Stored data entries
--------------------------------------------------

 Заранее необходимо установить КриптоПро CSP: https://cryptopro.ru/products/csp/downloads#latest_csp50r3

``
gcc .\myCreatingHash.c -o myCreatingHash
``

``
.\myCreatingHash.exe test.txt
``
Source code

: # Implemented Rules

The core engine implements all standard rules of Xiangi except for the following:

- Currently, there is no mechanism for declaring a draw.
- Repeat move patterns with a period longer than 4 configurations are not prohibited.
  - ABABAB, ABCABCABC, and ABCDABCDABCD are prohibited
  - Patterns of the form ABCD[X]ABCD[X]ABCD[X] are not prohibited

--------------------------------------------------

▸ WHAT YOU HAVE TO DO
When the entries above are retyped, each line must stay exactly as it is.

▸ ANSWER TO THE EXERCISE
 Заранее необходимо установить КриптоПро CSP: https://cryptopro.ru/products/csp/downloads#latest_csp50r3

``
gcc .\myCreatingHash.c -o myCreatingHash
``

``
.\myCreatingHash.exe test.txt
``
Source code

: # Implemented Rules

The core engine implements all standard rules of Xiangi except for the following:

- Currently, there is no mechanism for declaring a draw.
- Repeat move patterns with a period longer than 4 configurations are not prohibited.
  - ABABAB, ABCABCABC, and ABCDABCDABCD are prohibited
  - Patterns of the form ABCD[X]ABCD[X]ABCD[X] are not prohibited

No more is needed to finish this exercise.